El ambiente se volvió algo tenso, como si el tiempo se hubiera ido y nosotros nos quedamos allí, cada uno mirándose a la cara de otro, los dos tratando de desatar los nudos de la conversación.
-Tengo 500 años, ¿Tú cuantos tienes?
Esperaba risas, carcajadas capaz, quizás, pero a cambio tuve unos ojos abiertos como monedas. Estupefacta, atónita, inmóvil, boquiabierta, adjetivos que podrían haberla descripto.
-¿Cómo es eso?
-No es tan difícil. Mis 500 años me hicieron aprender cosas de la gente. Todo cambia, ¿Sabes? Pero la gente, nunca, sigue siendo la misma, la misma gente ajustada a las metodologías del mundo contemporáneo. Eso me hizo entender a las personas, sus mentes, sus pensamientos, sus creencias. Todo. Eso es lo único bueno que tiene esta vida. No, vida no, eternidad. Todavía no acostumbro a decir eternidad en vez de vida. A cambio de tantos años en trascurrir, perdí mi sentido del humor, mi sensibilidad en la piel, es por eso que no tengo frío, ni calor. Extraño la sensación del frío, ni te imaginas.
-Explícate.
-La muerte decidió no hacer más su trabajo con migo. ¿Sabes? Dicen muchas cosas de la muerte, todas blasfemias, porque nadie, ni yo, sabe lo que es, lo que se siente. De alguna forma extraña, vencí a la muerte, se rindió con migo, le gané, aunque el tiro me salió por la culata, porque vivir para siempre es horrible, una vida sin fin. Todo pasa, y yo no. Conocí a miles de personas, miles de amores, miles de amigos, y todos murieron, menos yo. La vida pasa y a mi se me escapa de las manos, la gente envejece y yo sigo igual, igual que siempre. Eso es horrible. Tener que ver todos los años las hojas caer es horrible, tener más de 500 cumpleaños y que nadie lo sepa, es horrible. Todo es horrible. La eternidad es horrible.

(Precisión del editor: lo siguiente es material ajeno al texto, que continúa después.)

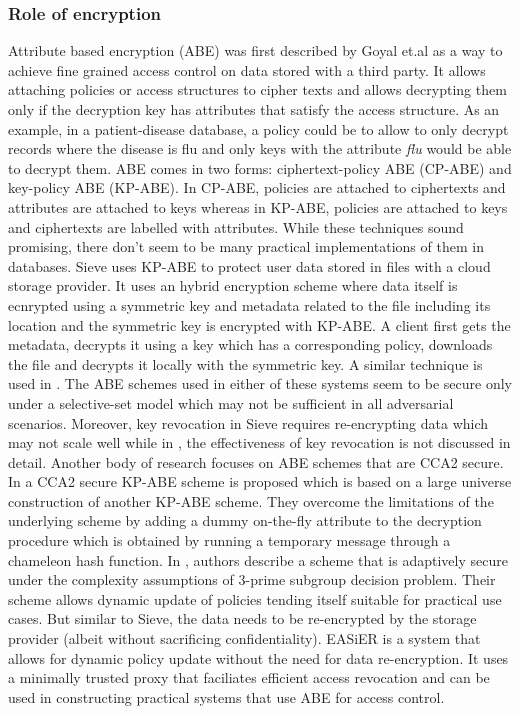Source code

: \subsubsection{Role of encryption}
Attribute based encryption (\textsf{ABE}) \cite{abe} was first described by Goyal et.al as a way to achieve fine grained access control on data stored with a third party. It allows attaching policies or access structures to cipher texts and allows decrypting them only if the decryption key has attributes that satisfy the access structure. As an example, in a patient-disease database, a policy could be to allow to only decrypt records where the disease is flu and only keys with the attribute \textit{flu} would be able to decrypt them. \textsf{ABE} comes in two forms: ciphertext-policy ABE (\textsf{CP-ABE}) and key-policy ABE (\textsf{KP-ABE}). In \textsf{CP-ABE}, policies are attached to ciphertexts and attributes are attached to keys whereas in \textsf{KP-ABE}, policies are attached to keys and ciphertexts are labelled with attributes. While these techniques sound promising, there don't seem to be many practical implementations of them in databases. Sieve \cite{sieve} uses \textsf{KP-ABE} to protect user data stored in files with a cloud storage provider. It uses an hybrid encryption scheme where data itself is ecnrypted using a symmetric key and metadata related to the file including its location and the symmetric key is encrypted with \textsf{KP-ABE}. A client first gets the metadata, decrypts it using a key which has a corresponding policy, downloads the file and decrypts it locally with the symmetric key. A similar technique is used in \cite{PPEHR}. The \textsf{ABE} schemes used in either of these systems seem to be secure only under a \textsf{selective-set} model which  may not be sufficient in all adversarial scenarios. Moreover, key revocation in Sieve requires re-encrypting data which may not scale well while in \cite{PPEHR}, the effectiveness of key revocation is not discussed in detail.
\newline\newline
Another body of research focuses on \textsf{ABE} schemes that are \textsf{CCA2} secure. In \cite{cca2_abe1} a \textsf{CCA2} secure \textsf{KP-ABE} scheme is proposed which is based on a \textsf{large universe} construction of another \textsf{KP-ABE} scheme. They overcome the limitations of the underlying scheme by adding a dummy on-the-fly attribute to the decryption procedure which is obtained by running a temporary message through a \textsf{chameleon hash} function. In \cite{cca2_abe2}, authors describe a scheme that is adaptively secure under the complexity assumptions of 3-prime subgroup decision problem. Their scheme allows dynamic update of policies tending itself suitable for practical use cases. But similar to Sieve, the data needs to be re-encrypted by the storage provider (albeit without sacrificing confidentiality). EASiER \cite{easier} is a system that allows for dynamic policy update without the need for data re-encryption. It uses a minimally trusted proxy that faciliates efficient access revocation and can be used in constructing practical systems that use \textsf{ABE} for access control.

-¿Siempre vas a ser joven y hermoso? -me preguntó sin entender el quid de la cuestión, el corazón del problema. -¿Y como puedo creerte? Cualquier persona se hubiera reído. ¿Por qué yo no?
-Toma este papel. Sé que te acordarás de mi hasta el día que estrenes tu tumba, pero, antes de ir al cielo, llámame. Verás que seré el mismo hipocondríaco que ahora, aunque algo más versátil. Te puedes ir, vete, yo sigo siendo la escoria, el mismo enfermizo neurasténico que siempre. Siempre lo seré, es como una pesadilla eterna de la cual nunca despertaré.

Siempre lo supe, siempre sería el mismo de siempre, sólo me quedaba caminar descalzo entre las hojas de otoño, esas hojas que caerán el año siguiente, y el siguiente, y así sucesivamente, una naturaleza hermosa, diría, el ir y venir de las hojas de otoño y verano, observaría las caras nuevas de la gente, caras que luego morirían y que nunca más las vería. Vería gente.
Lo hermoso es que las hojas siempre estarán ahí, en el árbol o en el suelo, pero estarán. Lo horrible es que estaría vivo para verlo.